巨人・松原聖弥、香月一也、廣岡大志が出られなくても、それは「宝の持ち腐れ」ではない

文春野球コラム ペナントレース2021

2021/05/07

 ホープの松原聖弥はスタメンを外れ、開花の兆しを見せていた香月一也、廣岡大志は2軍に落ちた。

 せっかく若い芽が成長して、もう少しで花を咲かせようとしているのに……と、もどかしさを覚えるファンも多いようだ。

 だが、読売ジャイアンツという球団の86年に及ぶ歴史のどこを切り取っても、「宝の持ち腐れ」という批判が顔を出すに違いない。宝の持ち腐れの金太郎飴だ。

20年前の巨人と今の巨人とでは明らかに違う

「江藤を獲ったあたりで醒めた」

 4年前、「元巨人ファンミーティング」という取材の皮をかぶった飲み会を催した際、元巨人ファンの参加者の間で異様に盛り上がった。1994年に中日から落合博満、1995年にヤクルトから広澤克実、1997年に西武から清原和博……と毎年のようにFAでスターをかっさらうなか、ダメ押しのように2000年に広島から江藤智を獲得。その時点で巨人に魅力を感じなくなり、巨人ファンをやめたという人が何人もいたのだ。

 とくにファーム戦まで見に行く熱心なファンのなかには「せっかく若手を応援しても、1軍でチャンスをもらえないから応援しがいがない」と巨人から離れていった人もいた。

 その後も巨人は「大物選手を獲りすぎ」と批判を浴び続けている。昨年オフもDeNAでFA権を取得した梶谷隆幸と井納翔一を獲得している。

 だが、今の巨人が「若手の墓場」と化しているかといえば、そうは思えない。

 ドラフト関連の取材をしている者から見ると、今の巨人は明らかに変わりつつあることがうかがえるのだ。

 今から3年前、巨人のファーム戦を見ていて、将来チームの顔になるような大器がいるとは思えなかった。ちょうど岡本和真や吉川尚輝が1軍に抜擢されたタイミングだったこともあるが、全体的に小粒に見えてしまった。

 他球団のスカウトのなかには「巨人は上層部の目がきついから大変なんじゃないかな」と同情的に見る人もいた。獲得した選手に欠点があれば、「なぜこんな選手を獲ったんだ」と重箱の隅をつつかれる。そのため、なるべく欠点の少ないバランスのとれた選手を多くドラフト指名することになる。その結果、スケールの大きな選手が育ちにくい循環になってしまっていた。

 その点で、今や球界の頂点に立つソフトバンクとは対照的だった。ソフトバンクは周知の通り、千賀滉大、甲斐拓也、石川柊太ら数々の原石を育成選手から登用して、開花させてきた。

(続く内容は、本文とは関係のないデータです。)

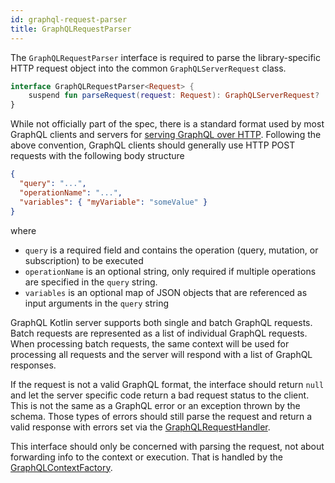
 ```yaml
---
id: graphql-request-parser
title: GraphQLRequestParser
---
```

The `GraphQLRequestParser` interface is required to parse the library-specific HTTP request object into the common `GraphQLServerRequest` class.

```kotlin
interface GraphQLRequestParser<Request> {
    suspend fun parseRequest(request: Request): GraphQLServerRequest?
}
```

While not officially part of the spec, there is a standard format used by most GraphQL clients and servers for [serving GraphQL over HTTP](https://graphql.org/learn/serving-over-http/).
Following the above convention, GraphQL clients should generally use HTTP POST requests with the following body structure

```json
{
  "query": "...",
  "operationName": "...",
  "variables": { "myVariable": "someValue" }
}
```

where

- `query` is a required field and contains the operation (query, mutation, or subscription) to be executed
- `operationName` is an optional string, only required if multiple operations are specified in the `query` string.
- `variables` is an optional map of JSON objects that are referenced as input arguments in the `query` string

GraphQL Kotlin server supports both single and batch GraphQL requests. Batch requests are represented as a list of individual
GraphQL requests. When processing batch requests, the same context will be used for processing all requests and the server will
respond with a list of GraphQL responses.

If the request is not a valid GraphQL format, the interface should return `null` and let the server specific code return a bad request status to the client.
This is not the same as a GraphQL error or an exception thrown by the schema.
Those types of errors should still parse the request and return a valid response with errors set via the [GraphQLRequestHandler](./graphql-request-handler.md).

This interface should only be concerned with parsing the request, not about forwarding info to the context or execution.
That is handled by the [GraphQLContextFactory](./graphql-context-factory.md).
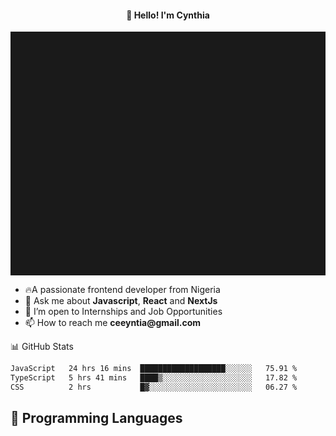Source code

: <h4 align="center">👋 Hello! I'm Cynthia</h4>

<hr style="height:10%; margin-left:0; margin-right:0;" />

<div align="left">
  <ul>
  <li>🔥A passionate frontend developer from Nigeria</li>
  <li>💬 Ask me about <strong>Javascript</strong>, <strong>React</strong> and <strong> NextJs</strong></li>
  <li>👯 I’m open to Internships and Job Opportunities</li>
  <li>📫 How to reach me <strong>ceeyntia@gmail.com</strong></li>
</ul>
</div
  
## 📊 GitHub Stats

<!--START_SECTION:waka-->

```txt
JavaScript   24 hrs 16 mins  ███████████████████░░░░░░   75.91 %
TypeScript   5 hrs 41 mins   ████▒░░░░░░░░░░░░░░░░░░░░   17.82 %
CSS          2 hrs           █▓░░░░░░░░░░░░░░░░░░░░░░░   06.27 %
```

<!--END_SECTION:waka-->

## 💬 Programming Languages

<!--START_SECTION:languages-->
<!--END_SECTION:languages-->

 巨人がバランス型のドラフトをするのに対して、ソフトバンクは一芸型のドラフトを展開していた。

 ソフトバンクの福山龍太郎アマスカウトチーフは、こんなことを言っている。

「各球団10名前後のスカウトがいますが、100人が見て100人が『ドライチ』と思う選手は誰が見てもいい選手です。支配下のドラフト指名は複数のスカウトがいいと思う選手になることが多い。一方で育成ドラフトはスカウトの色が出ます。未熟な部分があっても、『この部分に光るものがある』と担当スカウトが評価すれば、ウチは育成選手として獲得していきます」

 近年で象徴的なドラフトだったのは、2017年だ。ソフトバンクは育成ドラフトで指名した6人中5人が支配下登録を勝ち取り、そのなかには周東佑京という大ヒットもあった。一方で巨人は育成指名した8人中7人が、わずか3年のうちに球団を去っている。

 しかし、原辰徳監督が就任した直後の2018年を境に、巨人のドラフト戦略は明らかに変わってきた。一芸に秀でた選手を数多く指名するようになり、指名傾向がソフトバンク寄りになってきたのだ。